▶ [EXERCISE BRIEF] In the records below, find each line holding the word "default" and copy it.

= Beginning of Section =

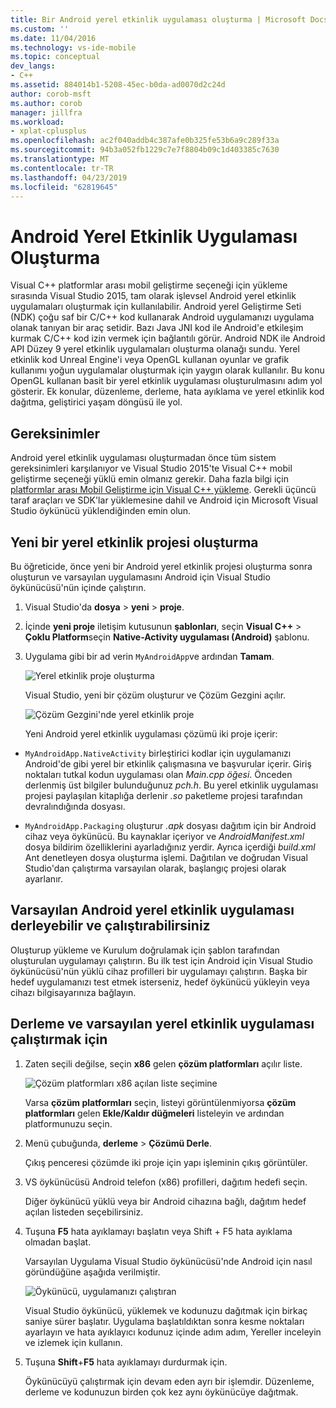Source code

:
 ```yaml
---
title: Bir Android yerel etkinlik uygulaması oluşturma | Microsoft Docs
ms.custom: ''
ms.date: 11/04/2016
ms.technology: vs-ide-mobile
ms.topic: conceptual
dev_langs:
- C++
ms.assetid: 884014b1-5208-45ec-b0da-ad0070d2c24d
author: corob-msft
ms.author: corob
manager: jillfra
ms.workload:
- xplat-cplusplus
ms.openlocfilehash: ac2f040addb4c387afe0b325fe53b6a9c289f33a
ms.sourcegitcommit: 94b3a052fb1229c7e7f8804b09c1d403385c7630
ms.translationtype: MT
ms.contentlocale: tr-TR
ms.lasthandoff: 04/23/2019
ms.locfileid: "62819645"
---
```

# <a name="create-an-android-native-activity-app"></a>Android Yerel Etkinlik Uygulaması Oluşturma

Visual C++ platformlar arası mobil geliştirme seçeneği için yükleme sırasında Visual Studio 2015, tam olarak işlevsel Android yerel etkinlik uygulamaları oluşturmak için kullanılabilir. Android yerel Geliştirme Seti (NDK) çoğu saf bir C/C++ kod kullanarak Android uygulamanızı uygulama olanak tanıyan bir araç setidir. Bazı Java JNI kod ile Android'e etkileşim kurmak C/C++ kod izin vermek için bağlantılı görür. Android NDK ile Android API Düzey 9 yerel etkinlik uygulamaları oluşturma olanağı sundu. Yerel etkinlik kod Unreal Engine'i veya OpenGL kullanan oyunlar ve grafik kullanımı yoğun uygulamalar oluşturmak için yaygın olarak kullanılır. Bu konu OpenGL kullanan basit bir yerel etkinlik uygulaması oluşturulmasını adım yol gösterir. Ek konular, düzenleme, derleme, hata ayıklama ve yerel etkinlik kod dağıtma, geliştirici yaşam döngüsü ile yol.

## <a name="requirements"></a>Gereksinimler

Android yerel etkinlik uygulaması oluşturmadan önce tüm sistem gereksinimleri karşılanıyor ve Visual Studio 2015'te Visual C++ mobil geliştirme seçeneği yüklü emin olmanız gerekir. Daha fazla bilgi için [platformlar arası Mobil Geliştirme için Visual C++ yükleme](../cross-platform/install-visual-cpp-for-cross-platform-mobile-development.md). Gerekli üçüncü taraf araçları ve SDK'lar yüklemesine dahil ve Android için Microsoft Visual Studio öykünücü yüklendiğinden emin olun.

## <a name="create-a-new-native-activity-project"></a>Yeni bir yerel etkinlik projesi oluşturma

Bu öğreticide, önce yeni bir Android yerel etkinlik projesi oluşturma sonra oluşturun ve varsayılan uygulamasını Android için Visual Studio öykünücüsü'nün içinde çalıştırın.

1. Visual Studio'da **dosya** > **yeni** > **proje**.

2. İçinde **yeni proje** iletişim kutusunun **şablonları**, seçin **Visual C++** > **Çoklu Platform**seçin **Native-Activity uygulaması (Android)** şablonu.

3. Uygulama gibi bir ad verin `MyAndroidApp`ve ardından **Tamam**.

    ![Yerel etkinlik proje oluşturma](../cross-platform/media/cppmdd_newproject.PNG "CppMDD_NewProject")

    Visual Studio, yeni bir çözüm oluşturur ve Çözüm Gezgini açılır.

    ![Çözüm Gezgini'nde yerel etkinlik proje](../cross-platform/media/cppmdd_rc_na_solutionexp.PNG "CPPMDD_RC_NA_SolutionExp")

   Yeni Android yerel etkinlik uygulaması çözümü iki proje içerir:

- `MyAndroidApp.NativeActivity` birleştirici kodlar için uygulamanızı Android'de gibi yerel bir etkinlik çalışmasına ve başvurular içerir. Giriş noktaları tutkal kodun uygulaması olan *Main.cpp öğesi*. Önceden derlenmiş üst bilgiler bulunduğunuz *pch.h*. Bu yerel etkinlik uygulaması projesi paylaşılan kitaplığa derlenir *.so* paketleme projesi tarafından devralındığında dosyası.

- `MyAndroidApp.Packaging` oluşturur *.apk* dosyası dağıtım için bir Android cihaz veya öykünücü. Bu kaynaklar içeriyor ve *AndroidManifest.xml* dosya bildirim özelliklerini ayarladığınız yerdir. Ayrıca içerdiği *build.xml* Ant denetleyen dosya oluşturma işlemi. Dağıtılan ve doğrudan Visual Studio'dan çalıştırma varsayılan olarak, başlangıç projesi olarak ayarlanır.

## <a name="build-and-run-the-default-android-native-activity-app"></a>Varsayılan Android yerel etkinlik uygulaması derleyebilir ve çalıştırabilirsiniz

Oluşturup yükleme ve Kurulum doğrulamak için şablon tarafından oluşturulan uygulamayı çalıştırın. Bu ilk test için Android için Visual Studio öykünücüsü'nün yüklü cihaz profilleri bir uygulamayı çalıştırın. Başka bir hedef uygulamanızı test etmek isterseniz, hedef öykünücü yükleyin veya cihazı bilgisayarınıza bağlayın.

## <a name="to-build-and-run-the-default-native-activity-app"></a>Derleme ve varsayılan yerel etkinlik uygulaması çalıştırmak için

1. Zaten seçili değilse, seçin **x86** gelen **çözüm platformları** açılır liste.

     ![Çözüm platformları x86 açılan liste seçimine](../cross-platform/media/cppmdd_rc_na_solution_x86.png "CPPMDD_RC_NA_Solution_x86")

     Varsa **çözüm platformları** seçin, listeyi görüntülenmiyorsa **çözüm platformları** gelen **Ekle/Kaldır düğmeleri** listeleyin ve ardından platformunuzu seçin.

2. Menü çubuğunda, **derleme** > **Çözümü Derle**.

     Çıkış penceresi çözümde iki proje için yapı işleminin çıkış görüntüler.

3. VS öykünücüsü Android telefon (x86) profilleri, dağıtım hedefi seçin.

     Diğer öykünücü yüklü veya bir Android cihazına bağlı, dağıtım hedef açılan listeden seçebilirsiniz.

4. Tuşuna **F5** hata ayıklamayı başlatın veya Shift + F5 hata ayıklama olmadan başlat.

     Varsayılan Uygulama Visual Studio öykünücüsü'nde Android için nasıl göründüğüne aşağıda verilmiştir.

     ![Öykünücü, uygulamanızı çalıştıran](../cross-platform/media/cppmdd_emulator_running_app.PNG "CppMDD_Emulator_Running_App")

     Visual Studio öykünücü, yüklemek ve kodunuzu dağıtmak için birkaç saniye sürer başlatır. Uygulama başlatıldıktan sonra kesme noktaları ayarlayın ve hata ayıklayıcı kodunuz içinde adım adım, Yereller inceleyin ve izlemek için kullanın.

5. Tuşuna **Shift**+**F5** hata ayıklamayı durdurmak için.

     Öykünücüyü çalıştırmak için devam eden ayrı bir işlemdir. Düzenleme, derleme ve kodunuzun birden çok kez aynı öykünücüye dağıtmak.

= End of Section =

▶ [REPLY]
## <a name="build-and-run-the-default-android-native-activity-app"></a>Varsayılan Android yerel etkinlik uygulaması derleyebilir ve çalıştırabilirsiniz
## <a name="to-build-and-run-the-default-native-activity-app"></a>Derleme ve varsayılan yerel etkinlik uygulaması çalıştırmak için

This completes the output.